Specific and nonspecific antitumor immunity. II. Macrophage-mediated nonspecific effector activity induced by BCG and similar agents.

The recently described inhibition of DNA synthesis (IDS) assay, which measures antitumor effector (E) cell function by the quantitation of decreases in tritiated thymidine incorporation of target tumor cells, was used to analyze the nonspecific effector activity of peritoneal exudate cells (PEC) from mice infected intraperitoneally with BCG. These PEC could inhibit growth of and then kill all tumor target (effector to target) cells tested at E/T ratios as low as 1:1. This activity was not due to alterations in media, nor could any activity be shown for cell-free supernatants prepared from active cells.
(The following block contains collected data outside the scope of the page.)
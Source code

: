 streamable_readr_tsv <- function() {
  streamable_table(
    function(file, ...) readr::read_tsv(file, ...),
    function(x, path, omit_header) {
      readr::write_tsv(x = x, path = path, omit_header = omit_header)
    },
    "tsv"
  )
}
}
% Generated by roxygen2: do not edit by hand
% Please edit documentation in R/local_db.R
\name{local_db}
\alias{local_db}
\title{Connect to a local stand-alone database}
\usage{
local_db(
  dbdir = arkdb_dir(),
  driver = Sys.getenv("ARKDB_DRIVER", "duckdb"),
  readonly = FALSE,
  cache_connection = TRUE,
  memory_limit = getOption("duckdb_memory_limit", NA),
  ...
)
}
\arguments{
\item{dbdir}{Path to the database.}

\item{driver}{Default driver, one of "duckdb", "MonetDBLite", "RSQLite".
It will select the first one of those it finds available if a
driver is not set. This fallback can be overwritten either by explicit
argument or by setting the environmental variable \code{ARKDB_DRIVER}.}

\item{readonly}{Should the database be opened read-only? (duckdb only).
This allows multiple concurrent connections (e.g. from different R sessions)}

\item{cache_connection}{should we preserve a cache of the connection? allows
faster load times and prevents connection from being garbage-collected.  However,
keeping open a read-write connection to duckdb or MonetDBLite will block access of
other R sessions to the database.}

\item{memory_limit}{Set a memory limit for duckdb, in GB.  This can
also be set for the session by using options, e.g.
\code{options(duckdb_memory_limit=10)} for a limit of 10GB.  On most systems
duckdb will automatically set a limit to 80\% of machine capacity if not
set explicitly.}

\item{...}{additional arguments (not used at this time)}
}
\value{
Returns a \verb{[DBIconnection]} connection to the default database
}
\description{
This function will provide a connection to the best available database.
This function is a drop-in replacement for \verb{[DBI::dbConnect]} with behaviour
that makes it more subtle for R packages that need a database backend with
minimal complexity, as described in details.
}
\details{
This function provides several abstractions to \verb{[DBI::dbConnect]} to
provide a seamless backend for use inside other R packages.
The principal cell type mediating this effector function was the "activated" macrophage-no activity was found in lymphoid or polymorphonuclear leukocytes. Direct effector to target contact was necessary for the cytotoxic reaction. The time course of these effects and comparative 51Cr release data were reported. The removal of the adherent nonspecific effectors from PEC of mice immunized to both BCG and a specific syngeneic tumor revealed a specific cytotoxicity of the remaining lymphoid cells. These results indicated that nonspecific effector activity by "activated" macrophages induced by BCG infection could be a potent antitumor mechanism, at least in vitro, and the IDS assay provided an accurate, reproducible, and quantitative method for measurement of the function of such E cells.